# DATA LISTING
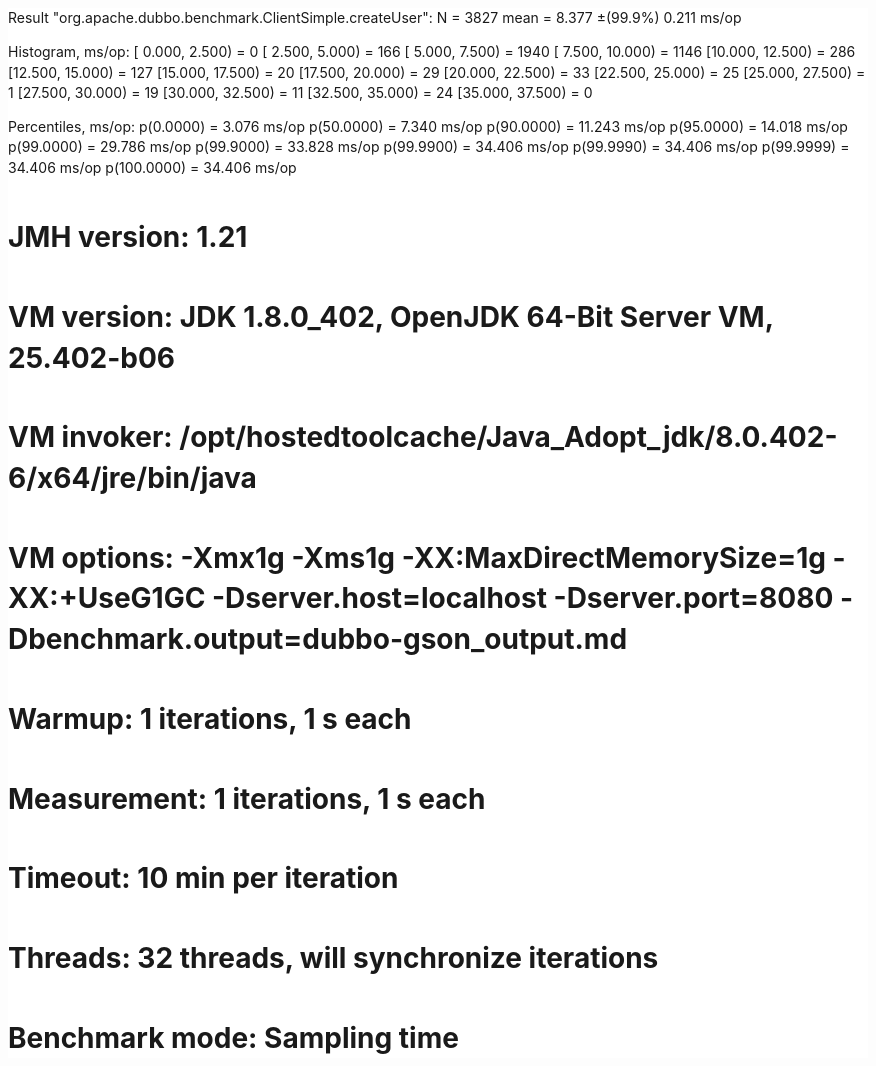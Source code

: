 

Result "org.apache.dubbo.benchmark.ClientSimple.createUser":
  N = 3827
  mean =      8.377 ±(99.9%) 0.211 ms/op

  Histogram, ms/op:
    [ 0.000,  2.500) = 0 
    [ 2.500,  5.000) = 166 
    [ 5.000,  7.500) = 1940 
    [ 7.500, 10.000) = 1146 
    [10.000, 12.500) = 286 
    [12.500, 15.000) = 127 
    [15.000, 17.500) = 20 
    [17.500, 20.000) = 29 
    [20.000, 22.500) = 33 
    [22.500, 25.000) = 25 
    [25.000, 27.500) = 1 
    [27.500, 30.000) = 19 
    [30.000, 32.500) = 11 
    [32.500, 35.000) = 24 
    [35.000, 37.500) = 0 

  Percentiles, ms/op:
      p(0.0000) =      3.076 ms/op
     p(50.0000) =      7.340 ms/op
     p(90.0000) =     11.243 ms/op
     p(95.0000) =     14.018 ms/op
     p(99.0000) =     29.786 ms/op
     p(99.9000) =     33.828 ms/op
     p(99.9900) =     34.406 ms/op
     p(99.9990) =     34.406 ms/op
     p(99.9999) =     34.406 ms/op
    p(100.0000) =     34.406 ms/op


# JMH version: 1.21
# VM version: JDK 1.8.0_402, OpenJDK 64-Bit Server VM, 25.402-b06
# VM invoker: /opt/hostedtoolcache/Java_Adopt_jdk/8.0.402-6/x64/jre/bin/java
# VM options: -Xmx1g -Xms1g -XX:MaxDirectMemorySize=1g -XX:+UseG1GC -Dserver.host=localhost -Dserver.port=8080 -Dbenchmark.output=dubbo-gson_output.md
# Warmup: 1 iterations, 1 s each
# Measurement: 1 iterations, 1 s each
# Timeout: 10 min per iteration
# Threads: 32 threads, will synchronize iterations
# Benchmark mode: Sampling time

# WORK REQUEST
Transcribe the opening line of the listing above, please, and every line after it through the line with "[22.500, 25.000) = 25", word for word, without pictures.

# TASK RESULT
Source code

: 

Result "org.apache.dubbo.benchmark.ClientSimple.createUser":
  N = 3827
  mean =      8.377 ±(99.9%) 0.211 ms/op

  Histogram, ms/op:
    [ 0.000,  2.500) = 0 
    [ 2.500,  5.000) = 166 
    [ 5.000,  7.500) = 1940 
    [ 7.500, 10.000) = 1146 
    [10.000, 12.500) = 286 
    [12.500, 15.000) = 127 
    [15.000, 17.500) = 20 
    [17.500, 20.000) = 29 
    [20.000, 22.500) = 33 
    [22.500, 25.000) = 25 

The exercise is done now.